In its traversals of physical and social scale, the passage is bracing and enthusiastically gorgeous, and yet relish is not the right word for its sentiment. Its aesthetic confidence seems to feed its moral confidence, and with the two principles in cooperation the poem achieves an ignition where increased pressure on one intensifies the other. The poem is in no danger of prose, and the poet need not expend energy worrying about the moral distractions of prettified language. The effect of this kind of liftoff seems to me, generally, at least slightly elegiac. It is the mode of much of late-period Geoffrey Hill. It is reached in a more cumulative manner in John Peck’s recent work, especially the “Letter to Hermann Broch, December 2001,” and (unrecently) in H.D.’s Trilogy, especially in the opening parts where she is physically confronted with the destructiveness of the Blitz.

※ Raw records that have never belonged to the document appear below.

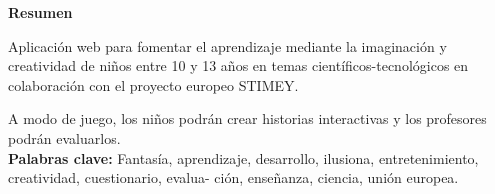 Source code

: \newpage{\pagestyle{empty}\cleardoublepage} 
\vspace*{\fill}
\begin{center}
	\textbf{Resumen}
\end{center}
Aplicación web para fomentar el aprendizaje mediante la imaginación y creatividad de niños entre 10 y 13 años en temas científicos-tecnológicos en colaboración con el proyecto europeo STIMEY.

A modo de juego, los niños podrán crear historias interactivas y los profesores podrán evaluarlos.\\

\textbf{Palabras clave:}
Fantasía, aprendizaje, desarrollo, ilusiona, entretenimiento, creatividad, cuestionario, evalua-
ción, enseñanza, ciencia, unión europea.
\vspace*{\fill}

\newpage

As for why poems in the Kantian mold are comparatively rare at the moment, I can speculate but not much more than that. The relative ascendancy of the moral does not seem inevitable on the face of it. Supposing poets felt keenly the culture’s shallow sensuality and self-chastisements for it, I think I can imagine a nearby universe where they interpreted these as an underdevelopment of the aesthetic, to be remedied, rather than a corruption of it, to be worked around. But this does not appear to be what is happening. The actuality is subscription to the fallacy of the aesthetic as anesthetic, and an asymmetry of sensibility which riddles the aesthetic response with skepticism while welcoming the moral one as ipso facto authentic. Yet, when fully imagined in their relation to art, the aesthetic and the moral seem to have similar potential for mediating among people and securing our mutual intelligibility. Both, Schellekens writes, are
deeply intertwined with our relations to other persons (past, present and future), not merely in terms of thought, action and reaction, but also in respect of the opportunities we want to enable them to have and the kind of experiences we want to be available to them. One could say that aesthetic and moral value puts our lives in a certain kind of perspective, one that is simultaneously internal to humankind and yet external to our individual selves.
Something sounded almost familiar about this formulation, and it eventually struck me how well the statement fares when you replace its subject with “poetry.” That trick is not so surprising, of course, if one conceives of art in the first place as a vehicle for aesthetic and moral value. But it suggests that poetry’s quasi-social functions depend on that value, and presumably find increased fulfillment in its variety, complication, and depth. In The Magic Mountain there is a throwaway moment when the hero goes for a walk, singing: “The bards do praise both love and wine, / Yet virtue still more often.” There is no stopping any of the three, but the first and second could be of more help with the third.